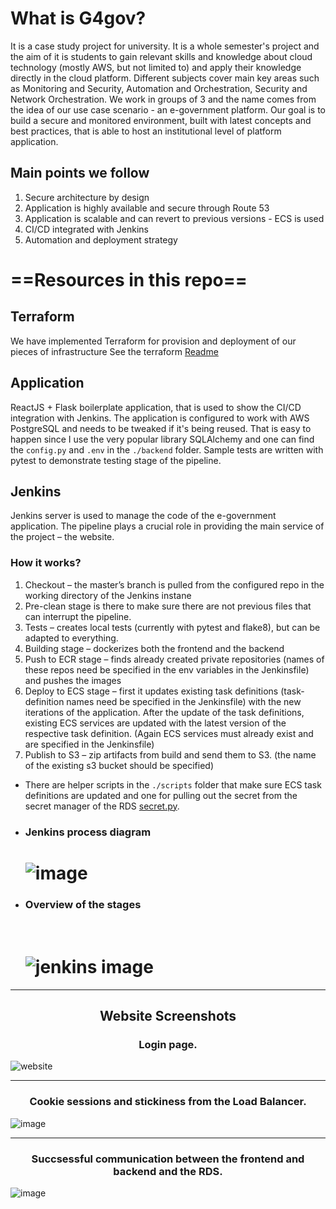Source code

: # What is G4gov?
It is a case study project for university. It is a whole semester's project and the aim of it is students to gain relevant skills and knowledge about cloud technology (mostly AWS, but not limited to) and apply their knowledge directly in the cloud platform. Different subjects cover main key areas such as Monitoring and Security,  Automation and Orchestration, Security and Network Orchestration. We work in groups of 3 and the name comes from the idea of our use case scenario - an e-government platform. Our goal is to build a secure and monitored environment, built with latest concepts and best practices, that is able to host an institutional level of platform application. 

## Main points we follow
1. Secure architecture by design<br>
2. Application is highly available and secure through Route 53
3. Application is scalable and can revert to previous versions - ECS is used
4. CI/CD integrated with Jenkins
5. Automation and deployment strategy

# ==Resources in this repo==

## Terraform
We have implemented Terraform for provision and deployment of our pieces of infrastructure
See the terraform [Readme](https://github.com/TheFrostKing/e-government-platform/tree/main/terraform)
<br>

## Application
ReactJS + Flask boilerplate application, that is used to show the CI/CD integration with Jenkins. 
The application is configured to work with AWS PostgreSQL and needs to be tweaked if it's being reused. That is easy to happen since I use the very popular library SQLAlchemy and one can find the `config.py` and `.env` in the `./backend` folder.
Sample tests are written with pytest to demonstrate testing stage of the pipeline.
<br>

## Jenkins <br>
Jenkins server is used to manage the code of the e-government application. The pipeline plays a crucial role in providing the main service of the project – the website.
### How it works?
1.	Checkout – the master’s branch is pulled from the configured repo in the working directory of the Jenkins instane<br>
2. Pre-clean stage is there to make sure there are not previous files that can interrupt the pipeline.
3.	Tests – creates local tests (currently with pytest and flake8), but can be adapted to everything.
4.	Building stage – dockerizes both the frontend and the backend
5.	Push to ECR stage – finds already created private repositories (names of these repos need be specified in the env variables in the Jenkinsfile) and pushes the images
6.	Deploy to ECS stage – first it updates existing task definitions (task-definition names need be specified in the Jenkinsfile) with the new iterations of the application. After the update of the task definitions, existing ECS services are updated with the latest version of the respective task definition. (Again ECS services must already exist and are specified in the Jenkinsfile)
7.	Publish to S3 – zip artifacts from build and send them to S3. (the name of the existing s3 bucket should be specified)
   
 - There are helper scripts in the `./scripts` folder that make sure ECS task definitions are updated and one for pulling out the secret from the secret        manager of the RDS [secret.py](https://github.com/TheFrostKing/e-government-platform/blob/main/scripts/secret.py).
 - ### Jenkins process diagram
    # <picture>![image](https://user-images.githubusercontent.com/37861327/212493108-801e629b-8819-4aaa-85b2-742a14d22d34.png)</picture>

 - ### Overview of the stages
    # <picture><br>![jenkins image](https://user-images.githubusercontent.com/37861327/212673262-d91e9c79-e8f0-4d01-ae6b-3833a2786321.jpeg)</picture>

***
## <p align="center"> Website Screenshots </p>
### <p align="center"> Login page. </p>
![website](https://user-images.githubusercontent.com/37861327/212670652-9b68b40a-18a3-4855-8c71-81710cd06299.png)
***
### <p align="center"> Cookie sessions and stickiness from the Load Balancer.</p>
![image](https://user-images.githubusercontent.com/37861327/212671015-d71e066b-ca95-4742-b879-719926798525.png)
***
### <p align="center"> Succsessful communication between the frontend and backend and the RDS.</p>
![image](https://user-images.githubusercontent.com/37861327/212673968-63892681-c612-4d34-b18e-0e94698e3f6d.png)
══════════
ABOUT THIS TASK:
Write the material above out again exactly. Omit every image.

RESULT FOR THIS EXERCISE:
Source code

: # What is G4gov?
It is a case study project for university. It is a whole semester's project and the aim of it is students to gain relevant skills and knowledge about cloud technology (mostly AWS, but not limited to) and apply their knowledge directly in the cloud platform. Different subjects cover main key areas such as Monitoring and Security,  Automation and Orchestration, Security and Network Orchestration. We work in groups of 3 and the name comes from the idea of our use case scenario - an e-government platform. Our goal is to build a secure and monitored environment, built with latest concepts and best practices, that is able to host an institutional level of platform application. 

## Main points we follow
1. Secure architecture by design<br>
2. Application is highly available and secure through Route 53
3. Application is scalable and can revert to previous versions - ECS is used
4. CI/CD integrated with Jenkins
5. Automation and deployment strategy

# ==Resources in this repo==

## Terraform
We have implemented Terraform for provision and deployment of our pieces of infrastructure
See the terraform [Readme](https://github.com/TheFrostKing/e-government-platform/tree/main/terraform)
<br>

## Application
ReactJS + Flask boilerplate application, that is used to show the CI/CD integration with Jenkins. 
The application is configured to work with AWS PostgreSQL and needs to be tweaked if it's being reused. That is easy to happen since I use the very popular library SQLAlchemy and one can find the `config.py` and `.env` in the `./backend` folder.
Sample tests are written with pytest to demonstrate testing stage of the pipeline.
<br>

## Jenkins <br>
Jenkins server is used to manage the code of the e-government application. The pipeline plays a crucial role in providing the main service of the project – the website.
### How it works?
1.	Checkout – the master’s branch is pulled from the configured repo in the working directory of the Jenkins instane<br>
2. Pre-clean stage is there to make sure there are not previous files that can interrupt the pipeline.
3.	Tests – creates local tests (currently with pytest and flake8), but can be adapted to everything.
4.	Building stage – dockerizes both the frontend and the backend
5.	Push to ECR stage – finds already created private repositories (names of these repos need be specified in the env variables in the Jenkinsfile) and pushes the images
6.	Deploy to ECS stage – first it updates existing task definitions (task-definition names need be specified in the Jenkinsfile) with the new iterations of the application. After the update of the task definitions, existing ECS services are updated with the latest version of the respective task definition. (Again ECS services must already exist and are specified in the Jenkinsfile)
7.	Publish to S3 – zip artifacts from build and send them to S3. (the name of the existing s3 bucket should be specified)
   
 - There are helper scripts in the `./scripts` folder that make sure ECS task definitions are updated and one for pulling out the secret from the secret        manager of the RDS [secret.py](https://github.com/TheFrostKing/e-government-platform/blob/main/scripts/secret.py).
 - ### Jenkins process diagram
    # <picture>![image](https://user-images.githubusercontent.com/37861327/212493108-801e629b-8819-4aaa-85b2-742a14d22d34.png)</picture>

 - ### Overview of the stages
    # <picture><br>![jenkins image](https://user-images.githubusercontent.com/37861327/212673262-d91e9c79-e8f0-4d01-ae6b-3833a2786321.jpeg)</picture>

***
## <p align="center"> Website Screenshots </p>
### <p align="center"> Login page. </p>
![website](https://user-images.githubusercontent.com/37861327/212670652-9b68b40a-18a3-4855-8c71-81710cd06299.png)
***
### <p align="center"> Cookie sessions and stickiness from the Load Balancer.</p>
![image](https://user-images.githubusercontent.com/37861327/212671015-d71e066b-ca95-4742-b879-719926798525.png)
***
### <p align="center"> Succsessful communication between the frontend and backend and the RDS.</p>
![image](https://user-images.githubusercontent.com/37861327/212673968-63892681-c612-4d34-b18e-0e94698e3f6d.png)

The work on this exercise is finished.